With the pictures omitted, write out all of the listing exactly.

Material shown:
------------------------

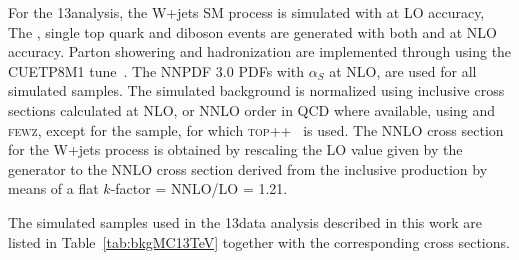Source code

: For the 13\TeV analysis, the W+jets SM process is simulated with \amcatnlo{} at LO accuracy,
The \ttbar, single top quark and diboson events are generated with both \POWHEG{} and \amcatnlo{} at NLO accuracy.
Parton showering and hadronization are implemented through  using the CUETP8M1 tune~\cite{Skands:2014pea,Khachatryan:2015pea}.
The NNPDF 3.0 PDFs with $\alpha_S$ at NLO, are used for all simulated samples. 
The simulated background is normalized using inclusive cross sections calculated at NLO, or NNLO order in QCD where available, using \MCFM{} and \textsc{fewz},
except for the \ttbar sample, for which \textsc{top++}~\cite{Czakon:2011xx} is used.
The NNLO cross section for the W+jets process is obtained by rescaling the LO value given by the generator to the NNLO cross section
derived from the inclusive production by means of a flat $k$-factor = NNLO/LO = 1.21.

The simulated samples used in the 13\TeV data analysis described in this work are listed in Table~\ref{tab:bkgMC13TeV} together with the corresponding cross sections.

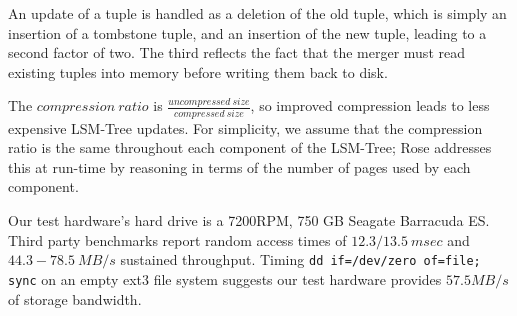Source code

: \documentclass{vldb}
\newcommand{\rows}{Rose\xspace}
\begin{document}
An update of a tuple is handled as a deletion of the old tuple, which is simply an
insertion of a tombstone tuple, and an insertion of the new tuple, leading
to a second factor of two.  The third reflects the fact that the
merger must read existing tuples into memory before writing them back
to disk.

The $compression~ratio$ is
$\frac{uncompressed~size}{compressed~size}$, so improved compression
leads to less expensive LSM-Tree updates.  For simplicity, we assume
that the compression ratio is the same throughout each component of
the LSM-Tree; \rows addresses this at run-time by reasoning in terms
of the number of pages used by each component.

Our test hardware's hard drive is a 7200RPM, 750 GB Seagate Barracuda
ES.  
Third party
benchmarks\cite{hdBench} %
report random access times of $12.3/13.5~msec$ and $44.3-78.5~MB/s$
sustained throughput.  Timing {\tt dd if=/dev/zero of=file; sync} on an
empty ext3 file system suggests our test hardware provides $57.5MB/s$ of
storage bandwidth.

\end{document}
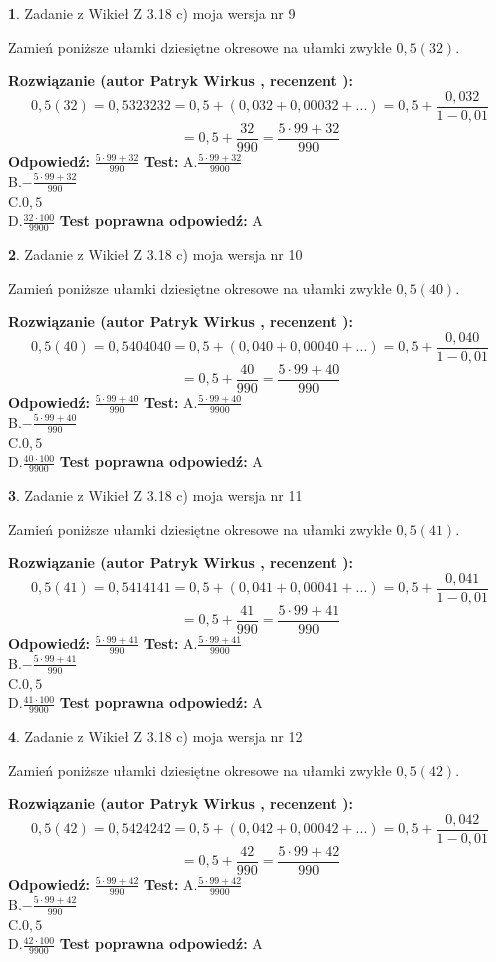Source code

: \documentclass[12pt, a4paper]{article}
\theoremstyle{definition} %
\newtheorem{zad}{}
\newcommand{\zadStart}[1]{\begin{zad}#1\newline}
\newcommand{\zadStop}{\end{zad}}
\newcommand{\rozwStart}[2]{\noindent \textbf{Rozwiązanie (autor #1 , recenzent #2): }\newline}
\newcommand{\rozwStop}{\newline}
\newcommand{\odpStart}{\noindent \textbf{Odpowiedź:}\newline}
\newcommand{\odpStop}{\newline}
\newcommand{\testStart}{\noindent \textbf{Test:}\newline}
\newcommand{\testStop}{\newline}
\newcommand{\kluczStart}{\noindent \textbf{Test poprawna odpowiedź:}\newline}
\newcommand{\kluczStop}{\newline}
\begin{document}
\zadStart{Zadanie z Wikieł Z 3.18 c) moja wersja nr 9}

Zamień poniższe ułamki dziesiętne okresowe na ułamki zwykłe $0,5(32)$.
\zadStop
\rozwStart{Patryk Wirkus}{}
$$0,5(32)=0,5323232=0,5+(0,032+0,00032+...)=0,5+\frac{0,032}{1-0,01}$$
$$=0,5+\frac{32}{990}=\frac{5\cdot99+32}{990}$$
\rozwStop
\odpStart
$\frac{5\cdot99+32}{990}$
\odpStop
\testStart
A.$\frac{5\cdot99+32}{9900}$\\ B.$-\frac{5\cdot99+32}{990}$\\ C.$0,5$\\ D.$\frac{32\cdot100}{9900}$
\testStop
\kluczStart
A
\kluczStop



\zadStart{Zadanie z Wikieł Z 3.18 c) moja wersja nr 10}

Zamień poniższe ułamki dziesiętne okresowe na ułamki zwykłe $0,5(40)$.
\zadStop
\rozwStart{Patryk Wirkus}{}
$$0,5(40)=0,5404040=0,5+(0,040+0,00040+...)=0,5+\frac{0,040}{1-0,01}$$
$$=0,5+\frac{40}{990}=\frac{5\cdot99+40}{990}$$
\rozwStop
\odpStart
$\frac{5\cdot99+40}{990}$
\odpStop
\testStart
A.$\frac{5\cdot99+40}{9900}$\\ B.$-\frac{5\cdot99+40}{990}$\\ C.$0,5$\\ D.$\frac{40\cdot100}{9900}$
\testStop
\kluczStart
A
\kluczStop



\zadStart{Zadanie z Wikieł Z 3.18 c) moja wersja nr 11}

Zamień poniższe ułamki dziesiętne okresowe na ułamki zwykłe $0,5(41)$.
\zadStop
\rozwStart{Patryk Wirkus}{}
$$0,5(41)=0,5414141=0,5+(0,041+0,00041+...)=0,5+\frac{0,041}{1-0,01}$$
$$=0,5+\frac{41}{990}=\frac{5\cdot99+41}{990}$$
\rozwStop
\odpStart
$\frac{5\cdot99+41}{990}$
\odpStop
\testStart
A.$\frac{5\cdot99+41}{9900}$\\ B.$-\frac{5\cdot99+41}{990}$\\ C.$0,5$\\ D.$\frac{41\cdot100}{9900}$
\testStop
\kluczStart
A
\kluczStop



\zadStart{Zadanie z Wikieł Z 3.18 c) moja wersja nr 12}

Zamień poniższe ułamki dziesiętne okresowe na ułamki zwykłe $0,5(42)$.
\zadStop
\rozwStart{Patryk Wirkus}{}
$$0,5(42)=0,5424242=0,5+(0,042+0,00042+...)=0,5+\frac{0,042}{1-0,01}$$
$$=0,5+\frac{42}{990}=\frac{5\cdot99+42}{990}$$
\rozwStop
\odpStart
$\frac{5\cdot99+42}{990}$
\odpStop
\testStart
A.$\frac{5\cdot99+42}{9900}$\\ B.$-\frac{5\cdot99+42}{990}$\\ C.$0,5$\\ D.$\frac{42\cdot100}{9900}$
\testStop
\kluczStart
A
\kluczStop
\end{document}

------------------------

Solved exercise:
Source code

: For the 13\TeV analysis, the W+jets SM process is simulated with \amcatnlo{} at LO accuracy,
The \ttbar, single top quark and diboson events are generated with both \POWHEG{} and \amcatnlo{} at NLO accuracy.
Parton showering and hadronization are implemented through  using the CUETP8M1 tune~\cite{Skands:2014pea,Khachatryan:2015pea}.
The NNPDF 3.0 PDFs with $\alpha_S$ at NLO, are used for all simulated samples. 
The simulated background is normalized using inclusive cross sections calculated at NLO, or NNLO order in QCD where available, using \MCFM{} and \textsc{fewz},
except for the \ttbar sample, for which \textsc{top++}~\cite{Czakon:2011xx} is used.
The NNLO cross section for the W+jets process is obtained by rescaling the LO value given by the generator to the NNLO cross section
derived from the inclusive production by means of a flat $k$-factor = NNLO/LO = 1.21.

The simulated samples used in the 13\TeV data analysis described in this work are listed in Table~\ref{tab:bkgMC13TeV} together with the corresponding cross sections.

Source code

: \documentclass{vldb}
\newcommand{\rows}{Rose\xspace}
\begin{document}
An update of a tuple is handled as a deletion of the old tuple, which is simply an
insertion of a tombstone tuple, and an insertion of the new tuple, leading
to a second factor of two.  The third reflects the fact that the
merger must read existing tuples into memory before writing them back
to disk.

The $compression~ratio$ is
$\frac{uncompressed~size}{compressed~size}$, so improved compression
leads to less expensive LSM-Tree updates.  For simplicity, we assume
that the compression ratio is the same throughout each component of
the LSM-Tree; \rows addresses this at run-time by reasoning in terms
of the number of pages used by each component.

Our test hardware's hard drive is a 7200RPM, 750 GB Seagate Barracuda
ES.  
Third party
benchmarks\cite{hdBench} %
report random access times of $12.3/13.5~msec$ and $44.3-78.5~MB/s$
sustained throughput.  Timing {\tt dd if=/dev/zero of=file; sync} on an
empty ext3 file system suggests our test hardware provides $57.5MB/s$ of
storage bandwidth.

\end{document}
Source code

: \documentclass[12pt, a4paper]{article}
\theoremstyle{definition} %
\newtheorem{zad}{}
\newcommand{\zadStart}[1]{\begin{zad}#1\newline}
\newcommand{\zadStop}{\end{zad}}
\newcommand{\rozwStart}[2]{\noindent \textbf{Rozwiązanie (autor #1 , recenzent #2): }\newline}
\newcommand{\rozwStop}{\newline}
\newcommand{\odpStart}{\noindent \textbf{Odpowiedź:}\newline}
\newcommand{\odpStop}{\newline}
\newcommand{\testStart}{\noindent \textbf{Test:}\newline}
\newcommand{\testStop}{\newline}
\newcommand{\kluczStart}{\noindent \textbf{Test poprawna odpowiedź:}\newline}
\newcommand{\kluczStop}{\newline}
\begin{document}
\zadStart{Zadanie z Wikieł Z 3.18 c) moja wersja nr 9}

Zamień poniższe ułamki dziesiętne okresowe na ułamki zwykłe $0,5(32)$.
\zadStop
\rozwStart{Patryk Wirkus}{}
$$0,5(32)=0,5323232=0,5+(0,032+0,00032+...)=0,5+\frac{0,032}{1-0,01}$$
$$=0,5+\frac{32}{990}=\frac{5\cdot99+32}{990}$$
\rozwStop
\odpStart
$\frac{5\cdot99+32}{990}$
\odpStop
\testStart
A.$\frac{5\cdot99+32}{9900}$\\ B.$-\frac{5\cdot99+32}{990}$\\ C.$0,5$\\ D.$\frac{32\cdot100}{9900}$
\testStop
\kluczStart
A
\kluczStop



\zadStart{Zadanie z Wikieł Z 3.18 c) moja wersja nr 10}

Zamień poniższe ułamki dziesiętne okresowe na ułamki zwykłe $0,5(40)$.
\zadStop
\rozwStart{Patryk Wirkus}{}
$$0,5(40)=0,5404040=0,5+(0,040+0,00040+...)=0,5+\frac{0,040}{1-0,01}$$
$$=0,5+\frac{40}{990}=\frac{5\cdot99+40}{990}$$
\rozwStop
\odpStart
$\frac{5\cdot99+40}{990}$
\odpStop
\testStart
A.$\frac{5\cdot99+40}{9900}$\\ B.$-\frac{5\cdot99+40}{990}$\\ C.$0,5$\\ D.$\frac{40\cdot100}{9900}$
\testStop
\kluczStart
A
\kluczStop



\zadStart{Zadanie z Wikieł Z 3.18 c) moja wersja nr 11}

Zamień poniższe ułamki dziesiętne okresowe na ułamki zwykłe $0,5(41)$.
\zadStop
\rozwStart{Patryk Wirkus}{}
$$0,5(41)=0,5414141=0,5+(0,041+0,00041+...)=0,5+\frac{0,041}{1-0,01}$$
$$=0,5+\frac{41}{990}=\frac{5\cdot99+41}{990}$$
\rozwStop
\odpStart
$\frac{5\cdot99+41}{990}$
\odpStop
\testStart
A.$\frac{5\cdot99+41}{9900}$\\ B.$-\frac{5\cdot99+41}{990}$\\ C.$0,5$\\ D.$\frac{41\cdot100}{9900}$
\testStop
\kluczStart
A
\kluczStop



\zadStart{Zadanie z Wikieł Z 3.18 c) moja wersja nr 12}

Zamień poniższe ułamki dziesiętne okresowe na ułamki zwykłe $0,5(42)$.
\zadStop
\rozwStart{Patryk Wirkus}{}
$$0,5(42)=0,5424242=0,5+(0,042+0,00042+...)=0,5+\frac{0,042}{1-0,01}$$
$$=0,5+\frac{42}{990}=\frac{5\cdot99+42}{990}$$
\rozwStop
\odpStart
$\frac{5\cdot99+42}{990}$
\odpStop
\testStart
A.$\frac{5\cdot99+42}{9900}$\\ B.$-\frac{5\cdot99+42}{990}$\\ C.$0,5$\\ D.$\frac{42\cdot100}{9900}$
\testStop
\kluczStart
A
\kluczStop
\end{document}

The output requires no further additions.